I don’t think we reviewed your Go benchmarking code at the time—and that there were no technical critiques probably should not have been taken as explicit sign off.

IIRC we were more concerned at the deeper conceptual misunderstanding, that one could “roll your own” TB over PG with safety/performance parity, and that this would somehow be better than just using open source TB, hence the discussion focused on that.

NathanaelRea · 2025-11-11T03:33:06 1762831986

Interesting, I thought I had heard that this is automatically done, but I guess it's only through concurrent tasks/threads. It is still necessary to batch in application code.

https://docs.tigerbeetle.com/coding/clients/go/#batching

But nonetheless, it seems weird to test it with singular queries, because Tigerbeetle's whole point is shoving 8,189 items into the DB as fast as possible. So if you populate that buffer with only one item your're throwing away all that space and efficiency.

kelseydh · 2025-11-11T05:17:22 1762838242

We certainly are losing that efficiency, but this is typically how real-time transactions work. You write real-time endpoints to send off transactions as they come in. Needing to roll more than that is a major introduction of complexity.

We concluded where Tigerbeetle really shines is if you're a large entity like a central bank or corporation sending massive transaction files between entities. Tigerbeetle is amazing for moving large numbers of batch transactions at once.

We found other quirks with Tigerbeetle that made it difficult as a drop-in replacement for handling transactions in PostgreSQL. E.g. Tigerbeetle's primary ID key isn't UUIDv7 or ULID, it's a custom id they engineered for performance.
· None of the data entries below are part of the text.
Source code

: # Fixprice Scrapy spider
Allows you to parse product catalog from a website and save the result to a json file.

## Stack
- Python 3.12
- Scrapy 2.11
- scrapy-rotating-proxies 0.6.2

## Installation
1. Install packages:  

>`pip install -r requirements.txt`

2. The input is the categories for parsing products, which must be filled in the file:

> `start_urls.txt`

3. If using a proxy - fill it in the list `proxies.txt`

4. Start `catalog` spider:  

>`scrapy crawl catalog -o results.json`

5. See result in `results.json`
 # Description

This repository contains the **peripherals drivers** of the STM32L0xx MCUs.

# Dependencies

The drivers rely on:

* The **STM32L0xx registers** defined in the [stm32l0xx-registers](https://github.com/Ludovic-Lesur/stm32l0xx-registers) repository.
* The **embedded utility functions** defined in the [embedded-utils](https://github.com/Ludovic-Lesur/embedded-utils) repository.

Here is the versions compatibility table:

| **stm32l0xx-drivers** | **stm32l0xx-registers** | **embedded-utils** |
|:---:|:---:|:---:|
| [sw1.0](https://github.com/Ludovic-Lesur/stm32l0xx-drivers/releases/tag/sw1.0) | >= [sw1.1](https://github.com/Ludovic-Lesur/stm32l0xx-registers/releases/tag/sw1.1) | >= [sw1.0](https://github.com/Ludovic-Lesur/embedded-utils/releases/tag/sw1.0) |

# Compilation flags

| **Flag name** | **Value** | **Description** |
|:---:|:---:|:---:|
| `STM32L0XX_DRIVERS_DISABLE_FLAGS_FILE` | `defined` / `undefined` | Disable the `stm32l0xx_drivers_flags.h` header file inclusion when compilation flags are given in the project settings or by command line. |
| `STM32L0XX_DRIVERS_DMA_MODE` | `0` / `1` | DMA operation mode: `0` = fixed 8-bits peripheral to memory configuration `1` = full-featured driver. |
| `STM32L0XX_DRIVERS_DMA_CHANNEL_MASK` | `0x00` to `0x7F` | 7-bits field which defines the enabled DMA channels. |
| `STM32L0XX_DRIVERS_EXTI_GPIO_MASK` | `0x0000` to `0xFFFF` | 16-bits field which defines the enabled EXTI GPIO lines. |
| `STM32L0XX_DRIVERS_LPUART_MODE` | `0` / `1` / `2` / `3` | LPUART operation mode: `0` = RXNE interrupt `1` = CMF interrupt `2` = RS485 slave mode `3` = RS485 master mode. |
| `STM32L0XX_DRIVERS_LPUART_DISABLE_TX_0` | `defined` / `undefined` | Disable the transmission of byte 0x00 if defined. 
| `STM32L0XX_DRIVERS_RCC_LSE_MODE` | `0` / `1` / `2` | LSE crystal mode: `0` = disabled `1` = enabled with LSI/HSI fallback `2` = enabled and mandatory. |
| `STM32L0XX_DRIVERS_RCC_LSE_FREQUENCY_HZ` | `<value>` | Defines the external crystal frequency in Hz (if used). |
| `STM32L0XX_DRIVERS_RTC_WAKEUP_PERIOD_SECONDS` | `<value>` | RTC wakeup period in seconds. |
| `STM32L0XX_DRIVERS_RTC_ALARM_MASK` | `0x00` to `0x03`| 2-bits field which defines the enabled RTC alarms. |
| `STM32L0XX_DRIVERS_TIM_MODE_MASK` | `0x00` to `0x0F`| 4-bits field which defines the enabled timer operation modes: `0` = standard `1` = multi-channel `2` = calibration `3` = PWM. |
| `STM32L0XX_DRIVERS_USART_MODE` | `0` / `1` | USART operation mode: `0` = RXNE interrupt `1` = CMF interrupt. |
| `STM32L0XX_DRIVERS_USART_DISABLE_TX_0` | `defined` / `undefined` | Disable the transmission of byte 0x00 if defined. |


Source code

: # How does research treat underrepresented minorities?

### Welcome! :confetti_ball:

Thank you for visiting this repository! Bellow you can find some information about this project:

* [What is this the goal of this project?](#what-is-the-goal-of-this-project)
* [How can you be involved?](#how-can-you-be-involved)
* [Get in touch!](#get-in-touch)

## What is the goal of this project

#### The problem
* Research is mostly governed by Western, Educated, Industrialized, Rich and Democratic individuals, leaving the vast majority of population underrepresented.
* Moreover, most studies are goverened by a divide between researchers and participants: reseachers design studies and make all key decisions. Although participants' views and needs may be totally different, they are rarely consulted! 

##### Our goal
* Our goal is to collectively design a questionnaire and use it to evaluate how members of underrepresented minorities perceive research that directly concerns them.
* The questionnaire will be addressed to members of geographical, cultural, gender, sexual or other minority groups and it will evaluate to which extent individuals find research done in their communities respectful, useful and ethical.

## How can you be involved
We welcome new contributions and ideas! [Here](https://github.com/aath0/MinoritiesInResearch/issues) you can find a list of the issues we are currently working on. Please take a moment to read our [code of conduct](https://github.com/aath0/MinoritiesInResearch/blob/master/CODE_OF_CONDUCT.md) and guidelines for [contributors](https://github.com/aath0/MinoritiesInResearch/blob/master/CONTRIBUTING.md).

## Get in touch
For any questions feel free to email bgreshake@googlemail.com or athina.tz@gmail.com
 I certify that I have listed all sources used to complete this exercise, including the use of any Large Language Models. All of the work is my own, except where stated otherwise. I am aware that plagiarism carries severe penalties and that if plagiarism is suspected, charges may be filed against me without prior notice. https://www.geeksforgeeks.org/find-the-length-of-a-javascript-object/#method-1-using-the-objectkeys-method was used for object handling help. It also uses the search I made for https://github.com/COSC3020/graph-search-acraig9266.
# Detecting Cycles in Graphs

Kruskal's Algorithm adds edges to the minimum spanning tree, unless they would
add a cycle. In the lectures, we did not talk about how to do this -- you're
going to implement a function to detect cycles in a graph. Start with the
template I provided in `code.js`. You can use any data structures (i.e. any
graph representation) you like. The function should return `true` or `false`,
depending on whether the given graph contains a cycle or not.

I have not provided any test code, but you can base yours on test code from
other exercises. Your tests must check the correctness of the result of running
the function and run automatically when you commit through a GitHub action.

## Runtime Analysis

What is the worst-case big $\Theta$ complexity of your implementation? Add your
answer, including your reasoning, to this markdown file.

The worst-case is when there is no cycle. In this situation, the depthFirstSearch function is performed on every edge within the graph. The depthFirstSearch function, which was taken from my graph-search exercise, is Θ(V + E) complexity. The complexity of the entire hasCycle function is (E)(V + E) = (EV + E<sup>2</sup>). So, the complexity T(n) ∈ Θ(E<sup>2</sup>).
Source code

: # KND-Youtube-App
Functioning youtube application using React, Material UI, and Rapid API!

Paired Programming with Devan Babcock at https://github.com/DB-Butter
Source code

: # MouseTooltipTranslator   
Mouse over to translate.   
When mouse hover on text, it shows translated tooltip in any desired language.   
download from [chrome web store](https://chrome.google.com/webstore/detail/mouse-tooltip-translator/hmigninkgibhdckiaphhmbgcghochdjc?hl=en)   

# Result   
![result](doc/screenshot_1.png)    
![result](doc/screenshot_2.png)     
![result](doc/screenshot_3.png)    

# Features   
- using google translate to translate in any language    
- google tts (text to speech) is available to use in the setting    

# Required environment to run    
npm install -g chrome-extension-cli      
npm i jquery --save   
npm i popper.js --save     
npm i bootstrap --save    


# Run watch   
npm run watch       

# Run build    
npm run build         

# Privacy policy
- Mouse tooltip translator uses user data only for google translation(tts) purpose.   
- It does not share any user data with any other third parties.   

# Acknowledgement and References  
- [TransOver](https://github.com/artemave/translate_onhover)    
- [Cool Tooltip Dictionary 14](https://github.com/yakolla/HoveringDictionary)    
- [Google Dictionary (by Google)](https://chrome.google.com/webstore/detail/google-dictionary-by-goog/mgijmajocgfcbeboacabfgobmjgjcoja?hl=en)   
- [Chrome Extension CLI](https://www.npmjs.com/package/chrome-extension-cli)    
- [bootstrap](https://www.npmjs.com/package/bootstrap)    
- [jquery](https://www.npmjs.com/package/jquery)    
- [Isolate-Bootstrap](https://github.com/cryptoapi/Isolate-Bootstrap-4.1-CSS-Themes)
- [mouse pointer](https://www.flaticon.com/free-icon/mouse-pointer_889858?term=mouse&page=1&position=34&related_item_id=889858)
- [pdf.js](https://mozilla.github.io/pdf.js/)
The max metadata you can save on a transaction is a 128-bit unsigned integer on the user_data_128 field. While this lets them achieve lightning fast batch transaction processing benchmarks, the database allows for the saving of so little metadata you risk getting bottlenecked by all the attributes you'll need to wrap around the transaction in PostgreSQL to make it work in a real application.

jorangreef · 2025-11-11T12:36:43 1762864603

> you risk getting bottlenecked by all the attributes you'll need to wrap around the transaction in PostgreSQL to make it work in a real application.
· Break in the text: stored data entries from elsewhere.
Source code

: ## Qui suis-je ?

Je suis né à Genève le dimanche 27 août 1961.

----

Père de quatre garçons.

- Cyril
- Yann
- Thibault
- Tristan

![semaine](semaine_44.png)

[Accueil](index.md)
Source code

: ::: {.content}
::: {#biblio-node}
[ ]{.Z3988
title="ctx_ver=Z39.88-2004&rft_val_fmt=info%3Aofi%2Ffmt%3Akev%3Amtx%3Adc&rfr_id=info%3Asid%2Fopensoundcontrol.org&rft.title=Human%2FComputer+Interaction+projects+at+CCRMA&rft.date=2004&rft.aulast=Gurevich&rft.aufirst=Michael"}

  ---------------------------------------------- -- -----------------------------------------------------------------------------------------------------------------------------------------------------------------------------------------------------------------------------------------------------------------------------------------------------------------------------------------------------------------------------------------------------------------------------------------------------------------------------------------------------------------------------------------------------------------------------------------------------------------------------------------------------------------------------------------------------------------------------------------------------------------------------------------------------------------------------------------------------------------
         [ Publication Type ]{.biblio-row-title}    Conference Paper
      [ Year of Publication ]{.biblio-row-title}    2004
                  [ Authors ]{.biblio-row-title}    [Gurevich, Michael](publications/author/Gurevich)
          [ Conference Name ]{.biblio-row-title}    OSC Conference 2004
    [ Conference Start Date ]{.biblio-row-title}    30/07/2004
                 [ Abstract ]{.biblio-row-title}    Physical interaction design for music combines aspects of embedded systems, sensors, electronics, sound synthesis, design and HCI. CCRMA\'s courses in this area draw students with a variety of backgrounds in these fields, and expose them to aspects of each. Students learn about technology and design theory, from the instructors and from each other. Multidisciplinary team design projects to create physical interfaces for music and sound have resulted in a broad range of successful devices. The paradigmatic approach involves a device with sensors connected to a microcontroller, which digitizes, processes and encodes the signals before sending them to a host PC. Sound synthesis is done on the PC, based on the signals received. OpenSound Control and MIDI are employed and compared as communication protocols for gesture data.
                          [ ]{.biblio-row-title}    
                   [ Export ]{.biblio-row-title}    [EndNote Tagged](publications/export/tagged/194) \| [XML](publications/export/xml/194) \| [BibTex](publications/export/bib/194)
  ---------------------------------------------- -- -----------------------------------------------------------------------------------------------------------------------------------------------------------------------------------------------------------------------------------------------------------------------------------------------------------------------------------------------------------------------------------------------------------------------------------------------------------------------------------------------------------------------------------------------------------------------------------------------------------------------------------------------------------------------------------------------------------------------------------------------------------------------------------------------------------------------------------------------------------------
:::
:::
The performance killer is contention, not writing any associated KV data—KV stores scale well!

But you do need to preserve a clean separation of concerns in your architecture. Strings in your general-purpose DBMS as "system of reference" (control plane). Integers in your transaction processing DBMS as "system of record" (data plane).

Dominik Tornow wrote a great blog post on how to get this right (and let us know if our team can accelerate you on this!):

https://tigerbeetle.com/blog/2025-11-06-the-write-last-read-...

jorangreef · 2025-11-11T12:32:19 1762864339

> We didn't observe any automatic batching when testing Tigerbeetle with their Go client.

This is not accurate. All TigerBeetle's clients also auto batch under the hood, which you can verify from the docs [0] and the source [1], provided your application has at least some concurrency.

> I think we initiated a new Go client for every new transaction when benchmarking

The docs are careful to warn that you shouldn't be throwing away your client like this after each request:

  The TigerBeetle client should be shared across threads (or tasks, depending on your paradigm), since it automatically groups together batches of small sizes into one request. Since TigerBeetle clients can have at most one in-flight request, the client accumulates smaller batches together while waiting for a reply to the last request.

Again, I would double check that your architecture is not accidentally serializing everything. You should be running multiple gateways and they should each be able to handle concurrent user requests. The gold standard to aim for here is a stateless layer of API servers around TigerBeetle, and then you should be able to push pretty good load.

[0] https://docs.tigerbeetle.com/coding/requests/#automatic-batc...

[1] The core batching logic powering all language clients: https://github.com/tigerbeetle/tigerbeetle/blob/main/src/cli...

kelseydh · 2025-11-11T17:24:09 1762881849

Thanks for reaching out. I shared this benchmarking script with your team when we tested Tigerbeetle, but this is it again: https://gist.github.com/KelseyDH/c5cec31519f4420e195114dc9c8...

Was there something wrong with our test of the individual transactions in our Go script that caused the drop in transaction performance we observed?

jorangreef · 2025-11-11T18:22:07 1762885327

Thanks Kelsey!

We’d love to roll up our sleeves and help you get it right. Please drop me an email.

lossolo · 2025-11-11T22:05:38 1762898738

So what was wrong with his isolated benchmark code that he shared here?

matdehaast · 2025-11-12T05:12:42 1762924362

Not from Tigerbeetle, but having looked at his code this is what I saw https://news.ycombinator.com/item?id=45896559

nickmonad · 2025-11-11T02:21:48 1762827708

Did the company end up using it?

kelseydh · 2025-11-11T02:31:14 1762828274

We didn't rule out using Tigerbeetle, but the drop in non-batch performance was disappointing and a reason we haven't prioritised switching our transaction ledger from PostgreSQL to Tigerbeetle.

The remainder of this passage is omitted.